Private agreements to exchange traffic may be a sticking point in the deal's review.


Comcast executives scored big points three years ago with the Federal Communications Commission by volunteering to abide by the agency’s embattled Open Internet rules until 2018 in order to win approval to buy NBCUniversal.

Comcast executives took a similar tack Thursday, proposing to expand that agreement over Time Warner’s Internet lines as well and possibly extending that commitment for several additional years. The Open Internet, or net neutrality, rules would prevent Comcast from deliberately blocking or throttling consumer Internet traffic.

But those rules don’t cover an issue that has resulted in growing complaints from consumers about falling download speeds of movies and TV shows from Netflix or other online video providers, even though other Internet traffic is being delivered without delay.

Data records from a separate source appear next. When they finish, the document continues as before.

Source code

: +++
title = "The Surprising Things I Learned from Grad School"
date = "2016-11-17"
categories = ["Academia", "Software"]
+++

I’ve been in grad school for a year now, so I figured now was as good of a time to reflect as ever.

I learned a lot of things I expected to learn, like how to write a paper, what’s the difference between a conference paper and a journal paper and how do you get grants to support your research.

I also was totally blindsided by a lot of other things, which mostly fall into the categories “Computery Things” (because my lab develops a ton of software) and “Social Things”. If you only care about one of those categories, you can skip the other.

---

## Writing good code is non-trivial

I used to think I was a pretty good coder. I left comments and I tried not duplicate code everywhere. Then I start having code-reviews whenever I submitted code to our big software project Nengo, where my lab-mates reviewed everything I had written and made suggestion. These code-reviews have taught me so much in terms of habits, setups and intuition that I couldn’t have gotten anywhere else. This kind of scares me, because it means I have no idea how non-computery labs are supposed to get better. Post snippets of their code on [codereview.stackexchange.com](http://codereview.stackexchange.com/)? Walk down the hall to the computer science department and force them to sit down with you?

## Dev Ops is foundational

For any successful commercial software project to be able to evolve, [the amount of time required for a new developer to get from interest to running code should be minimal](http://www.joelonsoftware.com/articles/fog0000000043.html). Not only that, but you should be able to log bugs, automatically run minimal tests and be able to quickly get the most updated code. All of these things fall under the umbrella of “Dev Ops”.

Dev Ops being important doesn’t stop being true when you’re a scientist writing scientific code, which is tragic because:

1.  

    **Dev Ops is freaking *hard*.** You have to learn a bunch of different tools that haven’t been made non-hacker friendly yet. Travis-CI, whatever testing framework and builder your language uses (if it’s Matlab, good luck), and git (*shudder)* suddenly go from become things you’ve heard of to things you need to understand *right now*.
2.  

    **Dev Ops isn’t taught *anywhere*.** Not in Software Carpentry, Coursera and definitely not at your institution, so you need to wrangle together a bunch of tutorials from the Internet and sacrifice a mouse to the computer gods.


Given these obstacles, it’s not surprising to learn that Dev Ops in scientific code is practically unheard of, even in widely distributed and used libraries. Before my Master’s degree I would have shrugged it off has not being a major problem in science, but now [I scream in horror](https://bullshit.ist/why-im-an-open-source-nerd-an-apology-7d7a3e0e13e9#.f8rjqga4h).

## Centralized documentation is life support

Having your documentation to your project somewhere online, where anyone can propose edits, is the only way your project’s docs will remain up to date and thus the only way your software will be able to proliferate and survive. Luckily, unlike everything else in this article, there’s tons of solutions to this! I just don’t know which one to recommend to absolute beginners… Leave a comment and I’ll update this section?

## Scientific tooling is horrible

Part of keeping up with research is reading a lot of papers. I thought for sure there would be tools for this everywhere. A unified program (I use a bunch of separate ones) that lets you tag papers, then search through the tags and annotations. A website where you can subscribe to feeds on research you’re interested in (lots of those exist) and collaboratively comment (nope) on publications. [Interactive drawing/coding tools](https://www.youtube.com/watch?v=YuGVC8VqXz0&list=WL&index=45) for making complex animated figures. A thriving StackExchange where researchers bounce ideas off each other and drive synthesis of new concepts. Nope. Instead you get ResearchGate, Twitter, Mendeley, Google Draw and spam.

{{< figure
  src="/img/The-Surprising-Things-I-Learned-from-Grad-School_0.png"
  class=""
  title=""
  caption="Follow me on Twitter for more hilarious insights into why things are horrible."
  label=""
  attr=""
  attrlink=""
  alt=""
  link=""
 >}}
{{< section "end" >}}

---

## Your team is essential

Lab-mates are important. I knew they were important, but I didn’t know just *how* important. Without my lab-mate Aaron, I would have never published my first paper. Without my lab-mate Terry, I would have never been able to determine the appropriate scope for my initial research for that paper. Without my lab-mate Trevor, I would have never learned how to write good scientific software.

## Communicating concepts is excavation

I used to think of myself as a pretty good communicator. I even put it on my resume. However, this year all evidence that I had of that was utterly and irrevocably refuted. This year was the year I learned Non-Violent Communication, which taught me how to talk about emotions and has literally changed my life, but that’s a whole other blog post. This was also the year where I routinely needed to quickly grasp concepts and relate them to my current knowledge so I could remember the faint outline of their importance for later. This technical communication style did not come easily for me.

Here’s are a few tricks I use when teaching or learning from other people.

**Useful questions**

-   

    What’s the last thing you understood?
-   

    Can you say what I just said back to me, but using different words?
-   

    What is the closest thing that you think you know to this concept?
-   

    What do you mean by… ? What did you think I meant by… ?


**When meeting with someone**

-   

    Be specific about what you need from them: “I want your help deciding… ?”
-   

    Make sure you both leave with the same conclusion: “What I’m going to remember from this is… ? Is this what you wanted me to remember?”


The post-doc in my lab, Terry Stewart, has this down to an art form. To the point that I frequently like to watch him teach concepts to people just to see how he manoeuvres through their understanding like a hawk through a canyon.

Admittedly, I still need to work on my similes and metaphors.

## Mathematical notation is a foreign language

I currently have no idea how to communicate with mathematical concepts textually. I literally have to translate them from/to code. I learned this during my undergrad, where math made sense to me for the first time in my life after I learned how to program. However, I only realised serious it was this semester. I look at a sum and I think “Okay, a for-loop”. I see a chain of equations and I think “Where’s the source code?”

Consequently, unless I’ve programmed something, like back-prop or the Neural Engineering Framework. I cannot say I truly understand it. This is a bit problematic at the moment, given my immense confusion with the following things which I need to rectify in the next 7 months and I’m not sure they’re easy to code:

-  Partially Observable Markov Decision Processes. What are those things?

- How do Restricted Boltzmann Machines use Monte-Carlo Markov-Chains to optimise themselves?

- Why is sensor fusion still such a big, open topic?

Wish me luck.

The wonky issue of how Internet companies like Netflix pay to get fast downloads into homes could replace net neutrality as one of the most significant issues in the upcoming review of the Comcast-Time Warner deal.

When you download a movie from Netflix, it comes to your house via middleman Internet distributors, or content delivery networks, that are scattered across the country. Those content delivery networks, which are paid by companies like Netflix to serve its videos, reach so-called “peering” agreements with Internet providers like Comcast to deliver traffic directly into homes. Such agreements allow the data to get to your PC or tablet faster than if the data went over the open Internet.

Peering used to be free, for the most part, but that began changing as video streaming became more popular. All of a sudden, customers of Internet providers like Verizon and Comcast were downloading far more data than they were uploading. Internet providers complained about all the traffic being dumped onto their networks and they began negating commercial agreements with content delivery networks to handle the increased traffic.

Comcast got into a public dispute about one of these agreements four years ago with network operator Level 3 Communications after it began delivering Netflix traffic. Level 3 raised the issue with the FCC but the agency didn’t get involved and the companies eventually reached a deal.

There are no regulations over such deals and the FCC has steered clear of this issue in the past. But FCC Chairman Tom Wheeler has said recently that the agency is aware that private peering disputes are starting to gain consumer notice — even if consumers don’t know why their video streams seem to be buffering now more than before.

Netflix itself is trying to draw attention to the issue, without exactly saying that’s what they’re doing. On Monday, the company published data that indicated that its customers using Comcast and Verizon broadband were seeing slower speeds.

Netflix didn’t come out and say this was due to a peering dispute. But the company did say that it didn’t think the carriers were “throttling” traffic, and it has pointed out in the past that it doesn’t have peering agreements with Verizon and Comcast. So you’re supposed to connect the dots.

“While investors and politicians spend significant time and energy focused on Net Neutrality, we believe peering and interconnection are the issues actually impacting content creators, distributors, CDNs and consumers today,” wrote Richard Greenfield of BTIG Research in a note Tuesday.

At a conference recently, Wheeler spoke about the peering issue, calling it “a cousin, maybe a sibling” of net neutrality. “But I think that it is an issue that is something the commission has to stay on top of … our job is to make sure whatever happens is not anticompetitive, is not favoring one party.”

“The problem is that the bigger you are and the more residential customers you have, the bigger ability you have to make the middle mile guys pay,” said Harold Feld, senior vice president at Public Knowledge, a public interest group opposing the deal. “This would make Comcast dominate in all of the top 10 markets in the U.S.”

Comcast executives dismissed the notion that peering disputes are an issue and argued that Comcast’s acquisition of Time Warner would actually increase competition between broadband providers because the cable giant would be better able to compete with rivals AT&T and Verizon.

“I don’t think it reduces competition at all. I actually think there is not a serious problem in the peering space,” said David Cohen, Comcast’s executive vice president. “I think historically this has been space where reasonable commercial partners have been able to work these agreements out.”

Comcast owns NBCUniversal, which is an investor in Re/code.